-- ACTIVITY --
Each line of the listing that includes "texttt" should be reported.

-- SUPPLIED DATA --

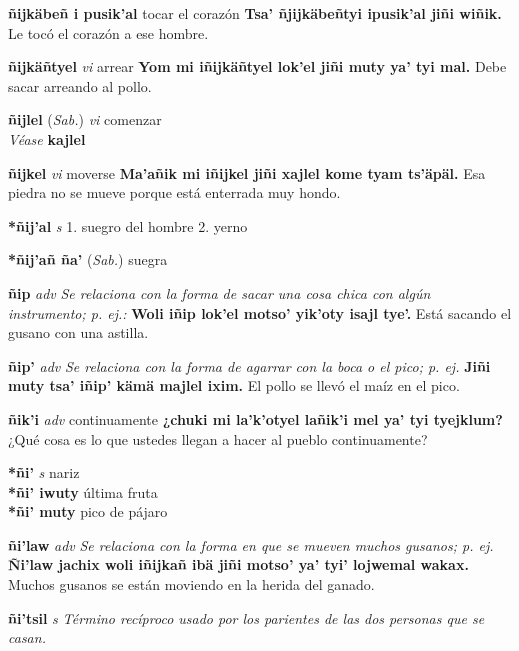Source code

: \documentclass[10pt]{scrbook}
\newcommand{\entry}[1]{\textbf{#1}}
\newcommand{\onedefinition}[1]{#1.}
\newcommand{\nontranslationdef}[1]{\textit{#1}}
\newcommand{\partofspeech}[1]{\textit{#1}}
\newcommand{\spanishtranslation}[1]{#1}
\newcommand{\cholexample}[1]{\textbf{#1}}
\newcommand{\exampletranslation}[1]{#1}
\newcommand{\alsosee}[1]{\\\textit{Véase} \textbf{#1}}
\newcommand{\relevantdialect}[1]{(\textit{#1})}
\newcommand{\secondaryentry}[1]{\\\textbf{#1}}
\newcommand{\secondtranslation}[1]{#1}
\begin{document}
\begin{multicols}{2}
\entry{ñijkäbeñ i pusik'al}
\spanishtranslation{tocar el corazón}
\cholexample{Tsa' ñjijkäbeñtyi ipusik'al jiñi wiñik.}
\exampletranslation{Le tocó el corazón a ese hombre.}

\entry{ñijkäñtyel}
\partofspeech{vi}
\spanishtranslation{arrear}
\cholexample{Yom mi iñijkäñtyel lok'el jiñi muty ya' tyi mal.}
\exampletranslation{Debe sacar arreando al pollo.}

\entry{ñijlel}
\relevantdialect{Sab.}
\partofspeech{vi}
\spanishtranslation{comenzar}
\alsosee{kajlel}

\entry{ñijkel}
\partofspeech{vi}
\spanishtranslation{moverse}
\cholexample{Ma'añik mi iñijkel jiñi xajlel kome tyam ts'äpäl.}
\exampletranslation{Esa piedra no se mueve porque está enterrada muy hondo.}

\entry{*ñij'al}
\partofspeech{s}
\onedefinition{1}
\spanishtranslation{suegro del hombre}
\onedefinition{2}
\spanishtranslation{yerno}

\entry{*ñij'añ ña'}
\relevantdialect{Sab.}
\spanishtranslation{suegra}

\entry{ñip}
\partofspeech{adv}
\nontranslationdef{Se relaciona con la forma de sacar una cosa chica con algún instrumento; p. ej.:}
\cholexample{Woli iñip lok'el motso' yik'oty isajl tye'.}
\exampletranslation{Está sacando el gusano con una astilla.}

\entry{ñip'}
\partofspeech{adv}
\nontranslationdef{Se relaciona con la forma de agarrar con la boca o el pico; p. ej.}
\cholexample{Jiñi muty tsa' iñip' kämä majlel ixim.}
\exampletranslation{El pollo se llevó el maíz en el pico.}

\entry{ñik'i}
\partofspeech{adv}
\spanishtranslation{continuamente}
\cholexample{¿chuki mi la'k'otyel lañik'i mel ya' tyi tyejklum?}
\exampletranslation{¿Qué cosa es lo que ustedes llegan a hacer al pueblo continuamente?}

\entry{*ñi'}
\partofspeech{s}
\spanishtranslation{nariz}
\secondaryentry{*ñi' iwuty}
\secondtranslation{última fruta}
\secondaryentry{*ñi' muty}
\secondtranslation{pico de pájaro}

\entry{ñi'law}
\partofspeech{adv}
\nontranslationdef{Se relaciona con la forma en que se mueven muchos gusanos; p. ej.}
\cholexample{Ñi'law jachix woli iñijkañ ibä jiñi motso' ya' tyi' lojwemal wakax.}
\exampletranslation{Muchos gusanos se están moviendo en la herida del ganado.}

\entry{ñi'tsil}
\partofspeech{s}
\nontranslationdef{Término recíproco usado por los parientes de las dos personas que se casan.}


\end{multicols}
\end{document}
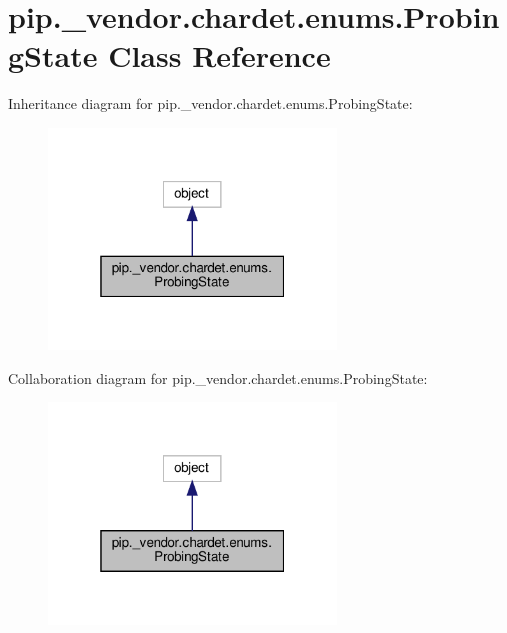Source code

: \hypertarget{classpip_1_1__vendor_1_1chardet_1_1enums_1_1ProbingState}{}\section{pip.\+\_\+vendor.\+chardet.\+enums.\+Probing\+State Class Reference}
\label{classpip_1_1__vendor_1_1chardet_1_1enums_1_1ProbingState}


Inheritance diagram for pip.\+\_\+vendor.\+chardet.\+enums.\+Probing\+State\+:
\nopagebreak
\begin{figure}[H]
\begin{center}
\leavevmode
\includegraphics[width=217pt]{classpip_1_1__vendor_1_1chardet_1_1enums_1_1ProbingState__inherit__graph}
\end{center}
\end{figure}


Collaboration diagram for pip.\+\_\+vendor.\+chardet.\+enums.\+Probing\+State\+:
\nopagebreak
\begin{figure}[H]
\begin{center}
\leavevmode
\includegraphics[width=217pt]{classpip_1_1__vendor_1_1chardet_1_1enums_1_1ProbingState__coll__graph}
\end{center}
\end{figure}
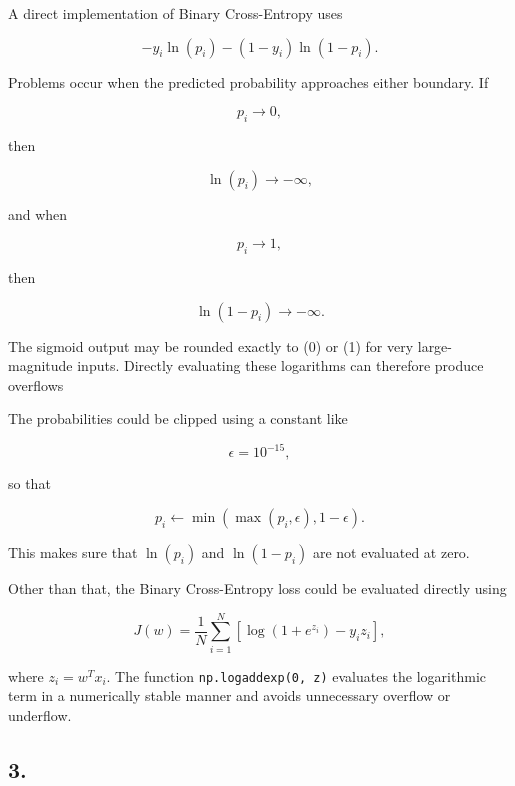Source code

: \documentclass[11pt]{article}
\begin{document}
    A direct implementation of Binary Cross-Entropy uses

\[
-y_i\ln(p_i)-(1-y_i)\ln(1-p_i).
\]

Problems occur when the predicted probability approaches either
boundary. If

\[
p_i\rightarrow0,
\]

then

\[
\ln(p_i)\rightarrow-\infty,
\]

and when

\[
p_i\rightarrow1,
\]

then

\[
\ln(1-p_i)\rightarrow-\infty.
\]

The sigmoid output may be rounded exactly to (0) or (1) for very
large-magnitude inputs. Directly evaluating these logarithms can
therefore produce overflows

The probabilities could be clipped using a constant like

\[
\epsilon=10^{-15},
\]

so that

\[
p_i
\leftarrow
\min\left(
\max(p_i,\epsilon),
1-\epsilon
\right).
\]

This makes sure that \(\ln(p_i)\) and \(\ln(1-p_i)\) are not evaluated
at zero.

Other than that, the Binary Cross-Entropy loss could be evaluated
directly using

\[
J(w)
=
\frac{1}{N}
\sum_{i=1}^{N}
\left[
\log(1+e^{z_i})-y_i z_i
\right],
\]

where \(z_i=w^Tx_i\). The function \texttt{np.logaddexp(0,\ z)}
evaluates the logarithmic term in a numerically stable manner and avoids
unnecessary overflow or underflow.

    \subsection{3.}
\end{document}
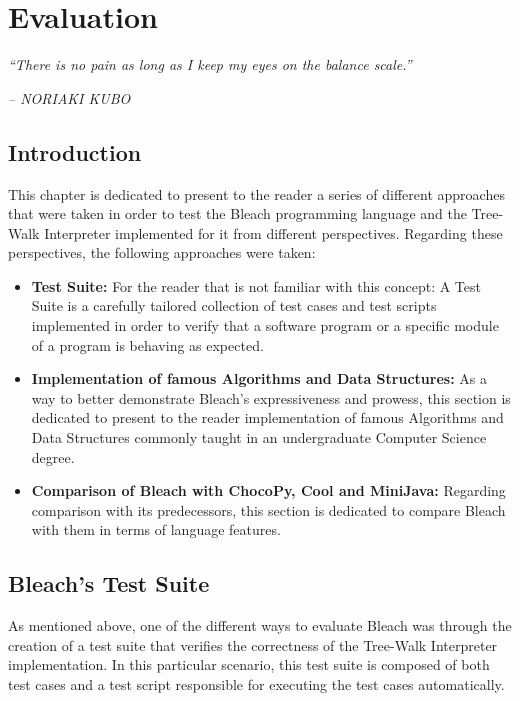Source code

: \chapter{Evaluation} \label{cap:Resultados}

\begin{displayquote}
    \begin{center}
        \textit{``There is no pain as long as I keep my eyes on the balance scale.''}
    \end{center}
\end{displayquote}

\begin{flushright}
   \textit{-- NORIAKI KUBO}
\end{flushright}

\section{Introduction}
This chapter is dedicated to present to the reader a series of different approaches that were taken in order to test the Bleach programming language and the Tree-Walk Interpreter implemented for it from different perspectives. Regarding these perspectives, the following approaches were taken:
\begin{itemize}
    \item \textbf{Test Suite:} For the reader that is not familiar with this concept: A Test Suite is a carefully tailored collection of test cases and test scripts implemented in order to verify that a software program or a specific module of a program is behaving as expected.
    
    \item \textbf{Implementation of famous Algorithms and Data Structures:} As a way to better demonstrate Bleach's expressiveness and prowess, this section is dedicated to present to the reader implementation of famous Algorithms and Data Structures commonly taught in an undergraduate Computer Science degree.
    
    \item \textbf{Comparison of Bleach with ChocoPy, Cool and MiniJava:} Regarding comparison with its predecessors, this section is dedicated to compare Bleach with them in terms of language features.
\end{itemize}


\section{Bleach's Test Suite}
As mentioned above, one of the different ways to evaluate Bleach was through the creation of a test suite that verifies the correctness of the Tree-Walk Interpreter implementation. In this particular scenario, this test suite is composed of both test cases and a test script responsible for executing the test cases automatically.


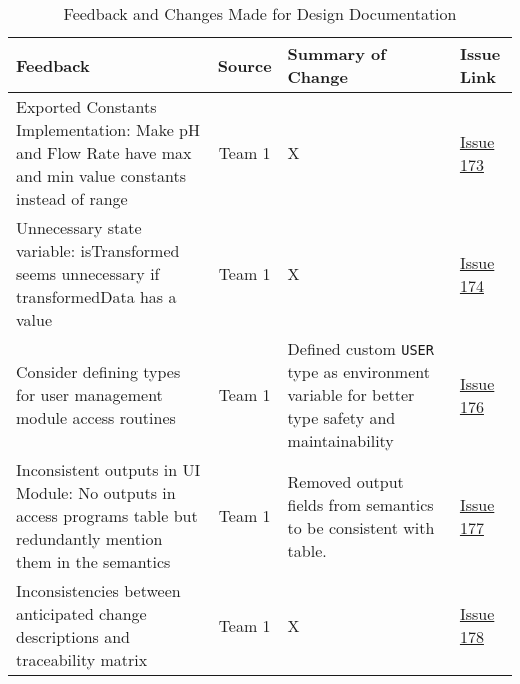 \documentclass{article}
\begin{document}
\begin{table}[H]
\centering
\begin{tabularx}{\textwidth}{|X|c|X|p{1.5cm}|}
    \hline
    \textbf{Feedback} & \textbf{Source} & \textbf{Summary of Change}
    & \textbf{Issue Link} \\
    \hline
    Exported Constants Implementation: Make pH and Flow Rate have max and
    min value constants instead of range & Team 1 & X &
    \href{https://github.com/SumanyaG/Alkalytics/issues/173}{Issue 173} \\
    \hline
    Unnecessary state variable: isTransformed seems unnecessary if
    transformedData has a value & Team 1 & X
    &\href{https://github.com/SumanyaG/Alkalytics/issues/174}{Issue 174} \\
    \hline
    Consider defining types for user management module access routines & Team 1
    & Defined custom \texttt{USER} type as environment variable for better type safety
    and maintainability &
    \href{https://github.com/SumanyaG/Alkalytics/issues/176}{Issue 176} \\
    \hline
    Inconsistent outputs in UI Module: No outputs in access programs table but
    redundantly mention them in the semantics & Team 1 & Removed output fields
    from semantics to be consistent with table. &
    \href{https://github.com/SumanyaG/Alkalytics/issues/177}{Issue 177} \\
    \hline
    Inconsistencies between anticipated change descriptions and traceability
    matrix & Team 1 & X &
    \href{https://github.com/SumanyaG/Alkalytics/issues/178}{Issue 178} \\
    \hline
\end{tabularx}
\caption{Feedback and Changes Made for Design Documentation}
\label{table:Design2}
\end{table}
\end{document}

-- SOLUTION BELOW --
where \(z_i=w^Tx_i\). The function \texttt{np.logaddexp(0,\ z)}
    & Defined custom \texttt{USER} type as environment variable for better type safety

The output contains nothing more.